Jeanne (Belladonna of Sadness (1973)): An experimental anime about the persecution of a woman as a witch in 1400s France as precursor to the 1789 Republican revolution would appear to be an obvious pairing with a film about patron saint and martyr Joan of Arc. The story of Jeanne, who goes from victim of jus primae noctis to eventual pagan consort to the Devil, speaks to the patriarchal anxiety of being supplanted from the supposed natural order of gendered roles by a woman who draws power and autonomy- and sexual satisfaction- from an unknowable and uncontrollable source. That patriarchal anxiety is dangerous for women is a premise that plays out again and again across film. No actress has ever embodied the abject horror and pleasure, and beauty and ugliness, of a woman tearing open her own skin and molting her societal performance of the role of madonna/wife/mother like Isabelle Adjani in Possession (1981).
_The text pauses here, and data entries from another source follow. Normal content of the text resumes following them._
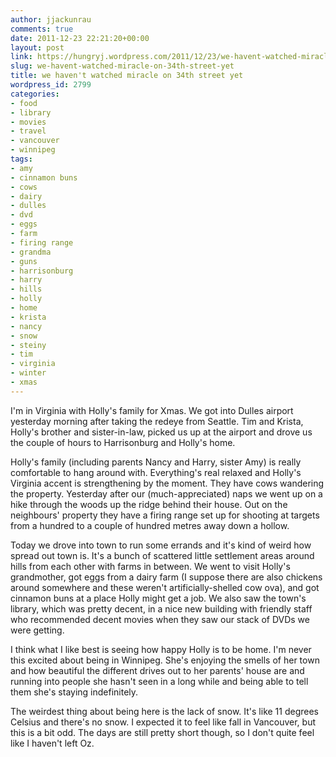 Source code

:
 ```yaml
---
author: jjackunrau
comments: true
date: 2011-12-23 22:21:20+00:00
layout: post
link: https://hungryj.wordpress.com/2011/12/23/we-havent-watched-miracle-on-34th-street-yet/
slug: we-havent-watched-miracle-on-34th-street-yet
title: we haven't watched miracle on 34th street yet
wordpress_id: 2799
categories:
- food
- library
- movies
- travel
- vancouver
- winnipeg
tags:
- amy
- cinnamon buns
- cows
- dairy
- dulles
- dvd
- eggs
- farm
- firing range
- grandma
- guns
- harrisonburg
- harry
- hills
- holly
- home
- krista
- nancy
- snow
- steiny
- tim
- virginia
- winter
- xmas
---
```


I'm in Virginia with Holly's family for Xmas. We got into Dulles airport yesterday morning after taking the redeye from Seattle. Tim and Krista, Holly's brother and sister-in-law, picked us up at the airport and drove us the couple of hours to Harrisonburg and Holly's home.

Holly's family (including parents Nancy and Harry, sister Amy) is really comfortable to hang around with. Everything's real relaxed and Holly's Virginia accent is strengthening by the moment. They have cows wandering the property. Yesterday after our (much-appreciated) naps we went up on a hike through the woods up the ridge behind their house. Out on the neighbours' property they have a firing range set up for shooting at targets from a hundred to a couple of hundred metres away down a hollow.

Today we drove into town to run some errands and it's kind of weird how spread out town is. It's a bunch of scattered little settlement areas around hills from each other with farms in between. We went to visit Holly's grandmother, got eggs from a dairy farm (I suppose there are also chickens around somewhere and these weren't artificially-shelled cow ova), and got cinnamon buns at a place Holly might get a job. We also saw the town's library, which was pretty decent, in a nice new building with friendly staff who recommended decent movies when they saw our stack of DVDs we were getting.

I think what I like best is seeing how happy Holly is to be home. I'm never this excited about being in Winnipeg. She's enjoying the smells of her town and how beautiful the different drives out to her parents' house are and running into people she hasn't seen in a long while and being able to tell them she's staying indefinitely.

The weirdest thing about being here is the lack of snow. It's like 11 degrees Celsius and there's no snow. I expected it to feel like fall in Vancouver, but this is a bit odd. The days are still pretty short though, so I don't quite feel like I haven't left Oz.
Maya Kitajima (Glass Mask (2005)): In the world of method acting, Maya Kitajima is a rising star. She ruins her mind and body over and over again to play any role. Based on a 1970s serial that ran until 2012, Glass Mask is a true melodrama. The formula of a soap opera is to subject the heroine to conflict and tragedy after conflict and tragedy in order to create an endless narrative that can air indefinitely, the epitome of a Woman in Trouble ethos. Maya suffers tragedy after injury after adversity in chasing her white-hot love of acting. Her single-minded martyrdom to the stage evokes Maria Falconetti’s glittering religious fervor in the Passion of Joan of Arc (1928) as she, the actress, was forced to kneel by her director on the stone floor for hours in order to draw out Joan’s suffering. In these works we are confronted with our cultural paradigm of creating transcendental art through breaking the women in it.
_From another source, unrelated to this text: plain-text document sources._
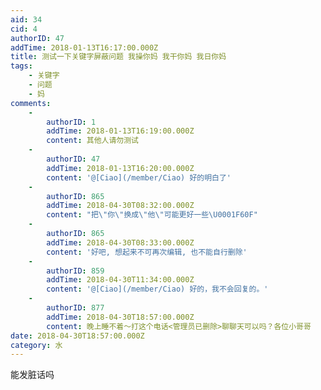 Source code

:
 ```yaml
---
aid: 34
cid: 4
authorID: 47
addTime: 2018-01-13T16:17:00.000Z
title: 测试一下关键字屏蔽问题 我操你妈 我干你妈 我日你妈
tags:
    - 关键字
    - 问题
    - 妈
comments:
    -
        authorID: 1
        addTime: 2018-01-13T16:19:00.000Z
        content: 其他人请勿测试
    -
        authorID: 47
        addTime: 2018-01-13T16:20:00.000Z
        content: '@[Ciao](/member/Ciao) 好的明白了'
    -
        authorID: 865
        addTime: 2018-04-30T08:32:00.000Z
        content: "把\"你\"换成\"他\"可能更好一些\U0001F60F"
    -
        authorID: 865
        addTime: 2018-04-30T08:33:00.000Z
        content: '好吧, 想起来不可再次编辑, 也不能自行删除'
    -
        authorID: 859
        addTime: 2018-04-30T11:34:00.000Z
        content: '@[Ciao](/member/Ciao) 好的，我不会回复的。'
    -
        authorID: 877
        addTime: 2018-04-30T18:57:00.000Z
        content: 晚上睡不着～打这个电话<管理员已删除>‬聊聊天可以吗？各位小哥哥
date: 2018-04-30T18:57:00.000Z
category: 水
---
```


能发脏话吗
The narratives presented here choose to explore the limits of humanity. They put the viewer through the wringer along with the characters, and test our endurance and compassion, our tolerance for ugliness juxtaposed with beauty. Some of the women herein are empowered by the end of their stories, and some simply are. This kind of art presents us with compounding ethical questions around its making and its content that every artist and every viewer should interrogate. Renting from Scarecrow is eminently ethical, however, so rent away and see for yourself.